* What the exercise asks *
The lines below that include "newcommand" are to be found and copied.

□ □ □ □ □ □ □

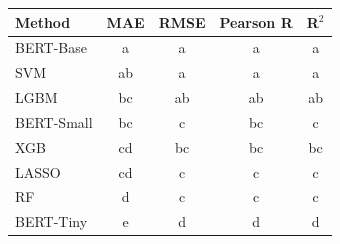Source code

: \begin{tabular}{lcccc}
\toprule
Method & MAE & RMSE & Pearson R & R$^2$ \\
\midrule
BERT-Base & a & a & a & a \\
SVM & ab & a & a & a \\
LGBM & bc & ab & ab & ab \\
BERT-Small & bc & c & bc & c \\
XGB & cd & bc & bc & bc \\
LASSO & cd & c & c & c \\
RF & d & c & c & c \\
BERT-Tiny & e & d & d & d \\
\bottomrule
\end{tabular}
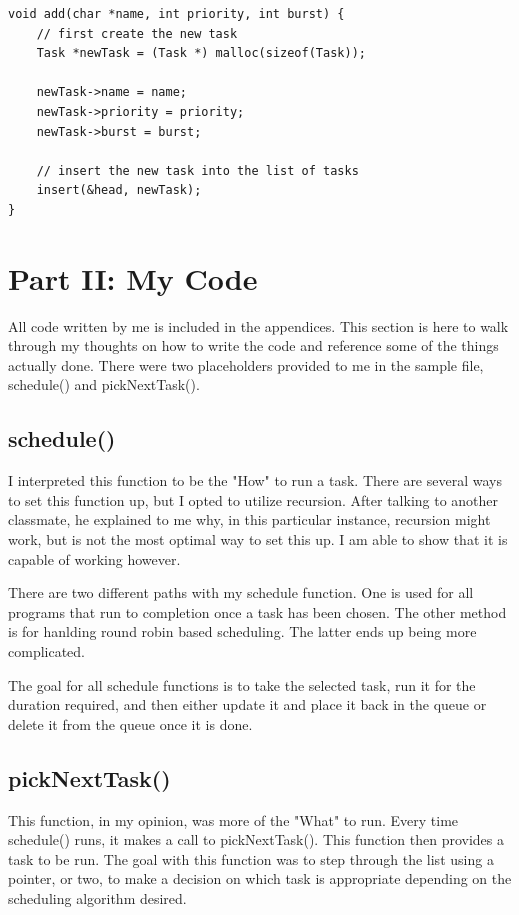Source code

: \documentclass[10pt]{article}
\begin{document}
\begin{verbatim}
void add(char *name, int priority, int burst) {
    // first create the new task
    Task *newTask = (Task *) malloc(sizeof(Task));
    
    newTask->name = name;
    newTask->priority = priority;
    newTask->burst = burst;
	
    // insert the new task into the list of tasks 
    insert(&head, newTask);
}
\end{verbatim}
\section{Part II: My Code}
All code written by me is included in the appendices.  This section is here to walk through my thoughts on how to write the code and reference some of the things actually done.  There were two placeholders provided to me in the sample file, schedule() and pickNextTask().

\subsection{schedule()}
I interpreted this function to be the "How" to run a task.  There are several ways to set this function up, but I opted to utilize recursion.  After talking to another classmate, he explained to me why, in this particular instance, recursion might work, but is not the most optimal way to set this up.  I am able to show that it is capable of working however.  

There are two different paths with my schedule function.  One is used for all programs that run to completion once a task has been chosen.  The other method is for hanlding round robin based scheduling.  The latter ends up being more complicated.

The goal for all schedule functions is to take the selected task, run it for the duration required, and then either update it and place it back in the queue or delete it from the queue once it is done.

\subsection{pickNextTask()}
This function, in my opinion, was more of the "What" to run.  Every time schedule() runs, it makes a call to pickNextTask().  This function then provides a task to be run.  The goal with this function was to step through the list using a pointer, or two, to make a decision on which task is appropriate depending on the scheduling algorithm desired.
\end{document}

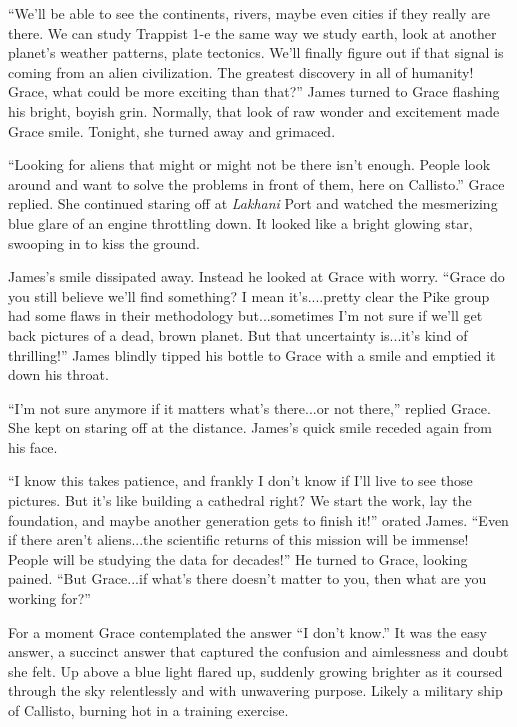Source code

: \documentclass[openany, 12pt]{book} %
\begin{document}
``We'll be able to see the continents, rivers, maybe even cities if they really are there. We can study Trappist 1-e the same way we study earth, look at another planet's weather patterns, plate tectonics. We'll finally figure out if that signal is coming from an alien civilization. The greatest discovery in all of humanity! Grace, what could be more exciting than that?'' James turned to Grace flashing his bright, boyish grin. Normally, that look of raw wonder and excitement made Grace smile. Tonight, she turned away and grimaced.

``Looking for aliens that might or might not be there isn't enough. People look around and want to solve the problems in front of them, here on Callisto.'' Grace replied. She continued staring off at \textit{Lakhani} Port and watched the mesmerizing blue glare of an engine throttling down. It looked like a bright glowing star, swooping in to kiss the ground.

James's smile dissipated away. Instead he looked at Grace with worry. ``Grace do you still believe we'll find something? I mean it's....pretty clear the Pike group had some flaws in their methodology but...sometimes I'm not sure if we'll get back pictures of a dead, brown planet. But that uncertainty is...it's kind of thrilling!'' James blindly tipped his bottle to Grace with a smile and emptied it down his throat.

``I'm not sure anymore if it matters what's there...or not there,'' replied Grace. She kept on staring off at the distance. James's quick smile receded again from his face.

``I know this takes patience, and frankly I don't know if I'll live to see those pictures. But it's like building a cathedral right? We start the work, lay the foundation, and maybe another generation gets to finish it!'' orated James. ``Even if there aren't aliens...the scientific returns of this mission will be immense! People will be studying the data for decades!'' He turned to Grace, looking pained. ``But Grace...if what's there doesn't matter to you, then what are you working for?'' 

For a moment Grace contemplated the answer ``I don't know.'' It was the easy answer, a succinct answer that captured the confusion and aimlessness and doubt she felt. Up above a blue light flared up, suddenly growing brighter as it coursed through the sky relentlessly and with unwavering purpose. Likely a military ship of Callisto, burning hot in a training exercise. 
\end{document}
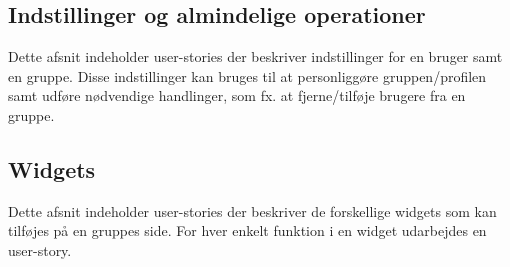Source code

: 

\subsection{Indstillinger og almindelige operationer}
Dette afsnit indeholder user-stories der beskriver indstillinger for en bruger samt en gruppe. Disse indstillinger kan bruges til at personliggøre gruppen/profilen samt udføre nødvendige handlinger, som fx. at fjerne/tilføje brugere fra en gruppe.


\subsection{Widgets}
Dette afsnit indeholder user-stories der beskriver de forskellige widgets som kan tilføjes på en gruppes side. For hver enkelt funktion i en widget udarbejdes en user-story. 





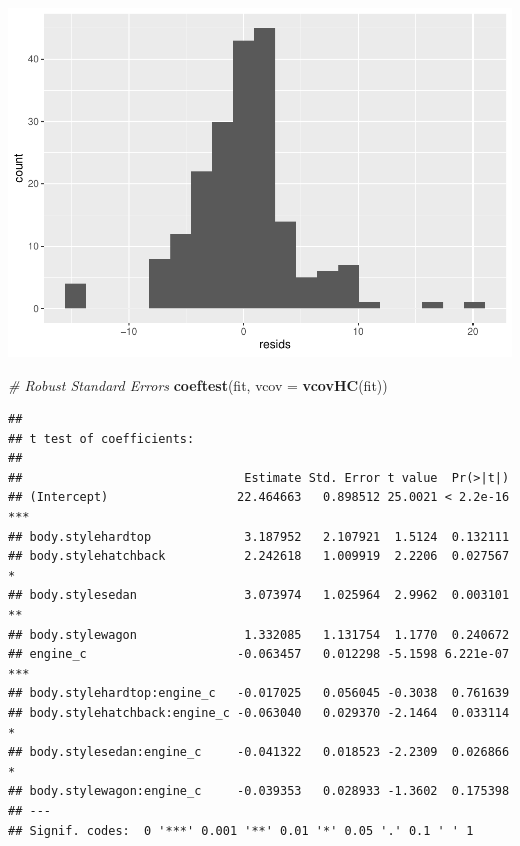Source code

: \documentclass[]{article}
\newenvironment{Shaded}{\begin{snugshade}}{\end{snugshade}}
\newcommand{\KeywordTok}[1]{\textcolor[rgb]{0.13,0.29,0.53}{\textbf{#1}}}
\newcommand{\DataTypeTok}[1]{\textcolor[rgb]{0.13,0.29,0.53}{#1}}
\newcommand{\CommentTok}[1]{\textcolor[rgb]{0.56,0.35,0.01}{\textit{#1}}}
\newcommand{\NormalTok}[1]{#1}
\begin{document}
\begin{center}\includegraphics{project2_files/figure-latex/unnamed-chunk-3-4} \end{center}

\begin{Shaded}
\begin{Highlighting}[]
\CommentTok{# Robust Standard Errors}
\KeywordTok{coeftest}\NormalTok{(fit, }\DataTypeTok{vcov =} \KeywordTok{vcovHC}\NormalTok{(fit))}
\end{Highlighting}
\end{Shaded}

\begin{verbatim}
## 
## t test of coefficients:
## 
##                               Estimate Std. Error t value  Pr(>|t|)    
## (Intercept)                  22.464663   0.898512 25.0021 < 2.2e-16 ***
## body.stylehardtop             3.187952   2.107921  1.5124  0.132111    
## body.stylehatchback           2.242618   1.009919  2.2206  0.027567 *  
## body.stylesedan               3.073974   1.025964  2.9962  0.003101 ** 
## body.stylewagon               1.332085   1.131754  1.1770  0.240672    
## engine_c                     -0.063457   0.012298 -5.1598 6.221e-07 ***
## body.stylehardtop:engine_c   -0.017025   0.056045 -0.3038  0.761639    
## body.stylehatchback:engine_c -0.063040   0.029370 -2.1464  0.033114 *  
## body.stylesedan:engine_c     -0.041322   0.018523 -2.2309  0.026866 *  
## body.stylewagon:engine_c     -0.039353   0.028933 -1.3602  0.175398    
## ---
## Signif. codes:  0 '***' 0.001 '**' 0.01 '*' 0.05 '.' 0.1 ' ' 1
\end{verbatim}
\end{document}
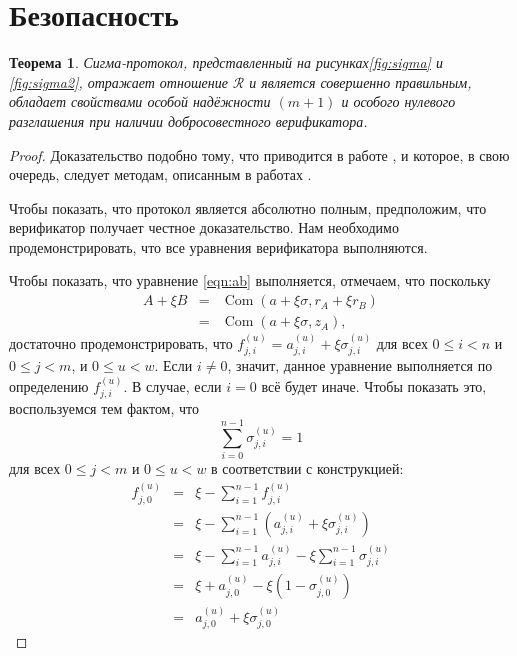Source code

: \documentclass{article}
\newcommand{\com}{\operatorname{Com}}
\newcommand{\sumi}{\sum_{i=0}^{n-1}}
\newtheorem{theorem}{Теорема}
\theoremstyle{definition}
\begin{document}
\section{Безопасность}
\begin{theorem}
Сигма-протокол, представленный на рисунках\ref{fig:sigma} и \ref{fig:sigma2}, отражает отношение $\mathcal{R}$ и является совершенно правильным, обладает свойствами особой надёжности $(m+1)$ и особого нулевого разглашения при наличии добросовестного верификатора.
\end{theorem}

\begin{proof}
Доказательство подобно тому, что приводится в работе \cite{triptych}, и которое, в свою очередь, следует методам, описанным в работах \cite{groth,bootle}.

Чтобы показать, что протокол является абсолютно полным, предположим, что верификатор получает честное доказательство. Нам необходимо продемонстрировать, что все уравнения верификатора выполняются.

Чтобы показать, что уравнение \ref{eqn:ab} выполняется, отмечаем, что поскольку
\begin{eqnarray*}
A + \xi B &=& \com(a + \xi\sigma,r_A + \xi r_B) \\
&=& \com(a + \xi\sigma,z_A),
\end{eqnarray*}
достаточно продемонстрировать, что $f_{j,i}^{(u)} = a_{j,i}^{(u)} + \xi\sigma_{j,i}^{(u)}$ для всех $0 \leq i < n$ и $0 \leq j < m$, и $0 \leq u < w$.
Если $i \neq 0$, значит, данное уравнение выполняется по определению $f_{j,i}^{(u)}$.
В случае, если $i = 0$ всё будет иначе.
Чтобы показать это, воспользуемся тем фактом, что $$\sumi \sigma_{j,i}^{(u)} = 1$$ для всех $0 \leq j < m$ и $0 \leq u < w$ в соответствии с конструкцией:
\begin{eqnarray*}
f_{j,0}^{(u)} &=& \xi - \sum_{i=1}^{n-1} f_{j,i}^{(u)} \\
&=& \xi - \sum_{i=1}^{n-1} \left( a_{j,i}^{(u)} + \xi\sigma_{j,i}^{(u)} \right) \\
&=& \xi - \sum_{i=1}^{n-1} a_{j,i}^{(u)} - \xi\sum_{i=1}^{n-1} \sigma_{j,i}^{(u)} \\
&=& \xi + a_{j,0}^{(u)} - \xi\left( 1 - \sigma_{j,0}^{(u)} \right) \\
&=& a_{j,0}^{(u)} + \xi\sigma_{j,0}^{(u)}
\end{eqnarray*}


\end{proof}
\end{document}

□ □ □ □ □ □ □

* Task response *
\newcommand{\KeywordTok}[1]{\textcolor[rgb]{0.13,0.29,0.53}{\textbf{#1}}}
\newcommand{\DataTypeTok}[1]{\textcolor[rgb]{0.13,0.29,0.53}{#1}}
\newcommand{\CommentTok}[1]{\textcolor[rgb]{0.56,0.35,0.01}{\textit{#1}}}
\newcommand{\NormalTok}[1]{#1}
\newcommand{\com}{\operatorname{Com}}
\newcommand{\sumi}{\sum_{i=0}^{n-1}}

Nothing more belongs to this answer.